Na sentença recorrida, o juízo de primeiro grau julgou procedentes os pedidos formulados pela parte autora e extinguiu o processo, com resolução do mérito, nos termos do art. 487, I, do CPC, sob o fundamento de que não fora demonstrada a origem, restando indevidos os descontos efetivados no benefício previdenciário da autora.
Com isso, declarou a nulidade do contrato objeto da ação; condenou o banco réu, a restituir, em dobro, os valores descontados indevidamente, bem como lhe condenou ao pagamento de indenização a título de danos morais, cujo valor arbitrado foi de R$ 5.000,00 (cinco mil reais).

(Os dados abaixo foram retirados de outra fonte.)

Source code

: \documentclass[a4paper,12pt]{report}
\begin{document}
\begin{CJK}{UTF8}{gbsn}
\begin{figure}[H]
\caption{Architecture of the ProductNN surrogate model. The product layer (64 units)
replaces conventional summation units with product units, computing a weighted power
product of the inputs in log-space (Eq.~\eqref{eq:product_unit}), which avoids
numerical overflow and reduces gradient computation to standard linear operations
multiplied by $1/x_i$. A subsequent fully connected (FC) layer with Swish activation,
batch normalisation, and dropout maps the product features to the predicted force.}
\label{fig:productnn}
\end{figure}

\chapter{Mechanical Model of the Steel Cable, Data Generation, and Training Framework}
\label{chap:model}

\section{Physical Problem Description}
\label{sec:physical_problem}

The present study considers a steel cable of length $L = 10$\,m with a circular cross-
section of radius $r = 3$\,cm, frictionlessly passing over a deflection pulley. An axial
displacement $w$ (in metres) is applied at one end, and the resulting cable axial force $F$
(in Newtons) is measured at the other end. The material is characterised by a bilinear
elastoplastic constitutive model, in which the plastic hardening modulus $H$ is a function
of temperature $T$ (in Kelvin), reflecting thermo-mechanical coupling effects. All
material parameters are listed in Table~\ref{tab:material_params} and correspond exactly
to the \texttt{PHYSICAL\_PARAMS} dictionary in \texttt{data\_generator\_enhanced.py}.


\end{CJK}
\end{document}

Na apelação interposta pelo primeiro apelante (ID20167355), este, inicialmente, suscitou a prejudicial de mérito da prescrição e, no mérito, aduziu, em síntese: se desincumbiu do ônus de comprovar a regularidade da contratação, trazendo aos autos cópia do contrato objeto da lide, devidamente assinado pela recorrida; restou comprovada a liberação do crédito em favor da parte recorrida, o que afasta o dever de reparação civil; inexistência de danos materiais nem morais.
Ao final, pugnou pelo conhecimento e provimento do recurso.

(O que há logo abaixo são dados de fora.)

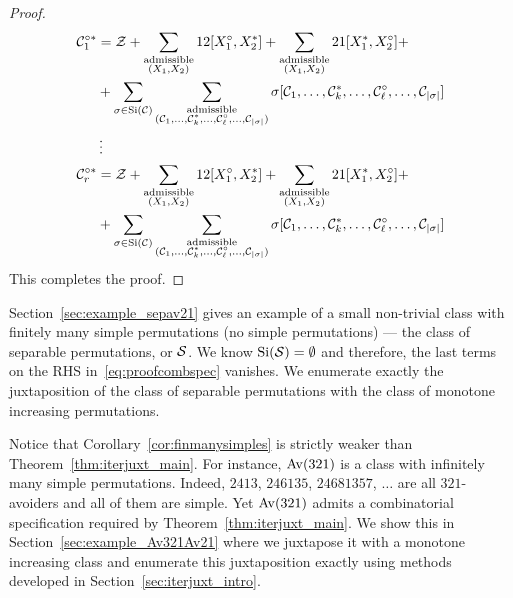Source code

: \documentclass[12pt, a4paper, twoside]{report}
\begin{document}
\begin{proof}
  \begin{align}
    \begin{aligned}
    \C_1^{\circ*} &= \Z + \sum_{\substack{\text{admissible}\\(X_1,X_2)}}12[X_1^\circ,X_2^*] + \sum_{\substack{\text{admissible}\\(X_1,X_2)}}21[X_1^*,X_2^\circ] +\\
                   &+ \sum_{\sigma \in \Si(\C)}\sum_{\substack{\text{admissible}\\(\C_1,\ldots,\Cstar_k,\ldots,\C_\ell^\circ,\ldots,\C_{|\sigma|})}}\sigma[\C_1,\ldots,\Cstar_k,\ldots,\C_\ell^\circ,\ldots,\C_{|\sigma|}]\\
                   &\vdots\\
    \C_r^{\circ*} &= \Z + \sum_{\substack{\text{admissible}\\(X_1,X_2)}}12[X_1^\circ,X_2^*] + \sum_{\substack{\text{admissible}\\(X_1,X_2)}}21[X_1^*,X_2^\circ] +\\
                  &+ \sum_{\sigma \in \Si(\C)}\sum_{\substack{\text{admissible}\\(\C_1,\ldots,\Cstar_k,\ldots,\C_\ell^\circ,\ldots,\C_{|\sigma|})}}\sigma[\C_1,\ldots,\Cstar_k,\ldots,\C_\ell^\circ,\ldots,\C_{|\sigma|}]\\
                \end{aligned}
    \label{eq:proofcombspec}
  \end{align}
This completes the proof.
\end{proof}

Section~\ref{sec:example_sepav21} gives an example of a small non-trivial class with finitely many simple permutations (no simple permutations) --- the class of separable permutations, or $\S$. We know $\Si(\S) = \emptyset$ and therefore, the last terms on the RHS in~\eqref{eq:proofcombspec} vanishes. We enumerate exactly the juxtaposition of the class of separable permutations with the class of monotone increasing permutations. 

Notice that Corollary~\ref{cor:finmanysimples} is strictly weaker than Theorem~\ref{thm:iterjuxt_main}. For instance, $\Av(321)$ is a class with infinitely many simple permutations. Indeed, $2413$, $246135$, $24681357$, $\ldots$ are all $321$-avoiders and all of them are simple. Yet $\Av(321)$ admits a combinatorial specification required by Theorem~\ref{thm:iterjuxt_main}. We show this in Section~\ref{sec:example_Av321Av21} where we juxtapose it with a monotone increasing class and enumerate this juxtaposition exactly using methods developed in Section~\ref{sec:iterjuxt_intro}.
\end{document}
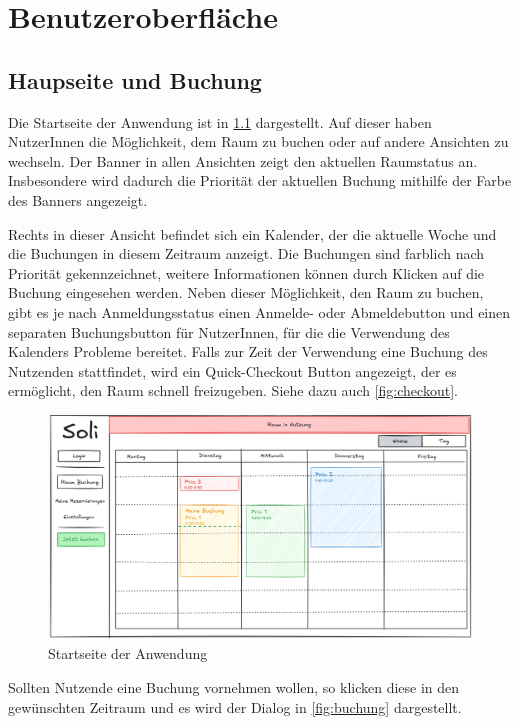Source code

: 
\chapter{Benutzeroberfläche}
\label{chap:ui}

\section{Haupseite und Buchung}

Die Startseite der Anwendung ist in \ref{fig:startseite} dargestellt.
Auf dieser haben NutzerInnen die Möglichkeit, dem Raum zu buchen oder auf andere Ansichten zu wechseln.
Der Banner in allen Ansichten zeigt den aktuellen Raumstatus an.
Insbesondere wird dadurch die Priorität der aktuellen Buchung mithilfe der Farbe des Banners angezeigt.

Rechts in dieser Ansicht befindet sich ein Kalender, der die aktuelle Woche und die Buchungen in diesem Zeitraum anzeigt.
Die Buchungen sind farblich nach Priorität gekennzeichnet, weitere Informationen können durch Klicken auf die Buchung eingesehen werden.
Neben dieser Möglichkeit, den Raum zu buchen, gibt es je nach Anmeldungsstatus einen Anmelde- oder Abmeldebutton und einen separaten Buchungsbutton für NutzerInnen,
für die die Verwendung des Kalenders Probleme bereitet.
Falls zur Zeit der Verwendung eine Buchung des Nutzenden stattfindet, wird ein Quick-Checkout Button angezeigt,
der es ermöglicht, den Raum schnell freizugeben.
Siehe dazu auch \ref{fig:checkout}.
\clearpage
\begin{figure}[ht]
    \centering
    \includegraphics[scale=0.15]{figures/ui/startseite}
    \caption{Startseite der Anwendung}
    \label{fig:startseite}
\end{figure}

Sollten Nutzende eine Buchung vornehmen wollen, so klicken diese in den gewünschten Zeitraum
und es wird der Dialog in \ref{fig:buchung} dargestellt.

Nas contrarrazões (ID20167369), a parte autora/apelada, em síntese, reafirmou a nulidade do contrato entabulado entre as partes, pois não entabulado dentro das formalidades previstas no art. 595, do CC e a não comprovação da disponibilidade do crédito avençado em seu favor, através de TED.
Ao final, pugnou pelo improvimento do recurso.

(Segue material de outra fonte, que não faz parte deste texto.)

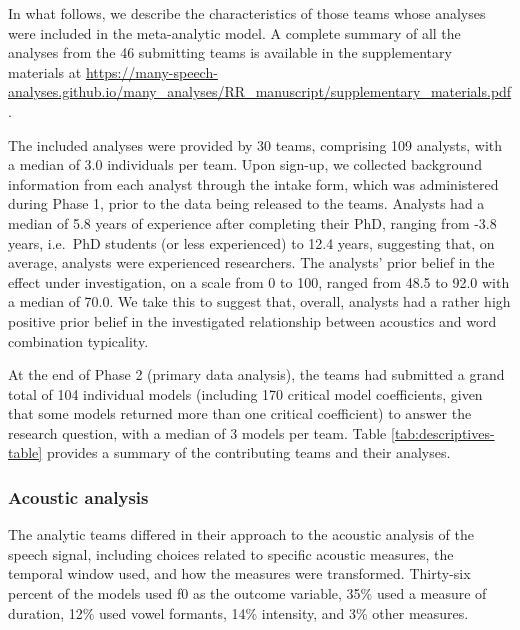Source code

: \documentclass[Review,times,sageh]{sagej}
\begin{document}
In what follows, we describe the characteristics of those teams whose analyses were included in the meta-analytic model.
A complete summary of all the analyses from the 46 submitting teams is available in the supplementary materials at \url{https://many-speech-analyses.github.io/many_analyses/RR_manuscript/supplementary_materials.pdf}.

The included analyses were provided by 30 teams, comprising 109 analysts, with a median of 3.0 individuals per team.
Upon sign-up, we collected background information from each analyst through the intake form, which was administered during Phase 1, prior to the data being released to the teams.
Analysts had a median of 5.8 years of experience after completing their PhD, ranging from -3.8 years, i.e.~PhD students (or less experienced) to 12.4 years, suggesting that, on average, analysts were experienced researchers.
The analysts' prior belief in the effect under investigation, on a scale from 0 to 100, ranged from 48.5 to 92.0 with a median of 70.0.
We take this to suggest that, overall, analysts had a rather high positive prior belief in the investigated relationship between acoustics and word combination typicality.

At the end of Phase 2 (primary data analysis), the teams had submitted a grand total of 104 individual models (including 170 critical model coefficients, given that some models returned more than one critical coefficient) to answer the research question, with a median of 3 models per team.
Table \ref{tab:descriptives-table} provides a summary of the contributing teams and their analyses.

\hypertarget{acoustic-analysis}{%
\subsubsection{Acoustic analysis}\label{acoustic-analysis}}

The analytic teams differed in their approach to the acoustic analysis of the speech signal, including choices related to specific acoustic measures, the temporal window used, and how the measures were transformed.
Thirty-six percent of the models used f0 as the outcome variable, 35\% used a measure of duration, 12\% used vowel formants, 14\% intensity, and 3\% other measures.
\end{document}
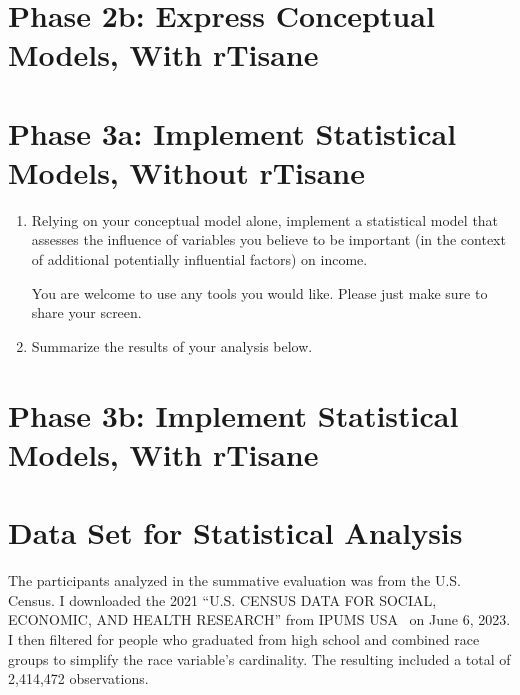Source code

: \section{Phase 2b: Express Conceptual Models, With rTisane}
\clearpage

\section{Phase 3a: Implement Statistical Models, Without rTisane}
\begin{enumerate}
    \item Relying on your conceptual model alone, implement a statistical model that
    assesses the influence of variables you believe to be important (in the context
    of additional potentially influential factors) on income.

    You are welcome to use any tools you would like. Please just make sure to share
    your screen. 

    \item Summarize the results of your analysis below.
\end{enumerate}
\clearpage

\section{Phase 3b: Implement Statistical Models, With rTisane}
\clearpage

\section{Data Set for Statistical Analysis}
The \dataSet participants analyzed in the summative evaluation was from the U.S.
Census. I downloaded the 2021 ``U.S. CENSUS DATA FOR SOCIAL, ECONOMIC, AND
HEALTH RESEARCH'' from IPUMS USA~\cite{ruggles2020ipums} on June 6, 2023. I then filtered for
people who graduated from high school and combined race groups to
simplify the race variable's cardinality. The resulting \dataSet included a
total of 2,414,472 observations.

Na apelação interposta pela segunda apelante (ID20167368), esta aduz, em síntese, que uma vez comprovada a invalidade do contrato bem como os descontos indevidos, o arbitramento dos danos morais mostrou-se irrisório devendo ser majorado.
Também requereu a majoração dos honorários sucumbenciais.
Ao final, pugnou pelo conhecimento e provimento do recurso.
Embora intimada a parte apelada deixou de apresentar contrarrazões.
Na decisão de ID 20167711, foi proferido juízo de admissibilidade recursal, com o recebimento de ambos apelos nos efeitos suspensivo e devolutivo, conforme artigo 1.012, caput, e 1.013 do Código de Processo Civil.
Autos não encaminhados ao Ministério Público Superior, por não se tratar de hipótese que justifique sua intervenção, nos termos do Ofício-Circular nº 174/2021 (SEI nº 21.0.000043084-3). É o relatório.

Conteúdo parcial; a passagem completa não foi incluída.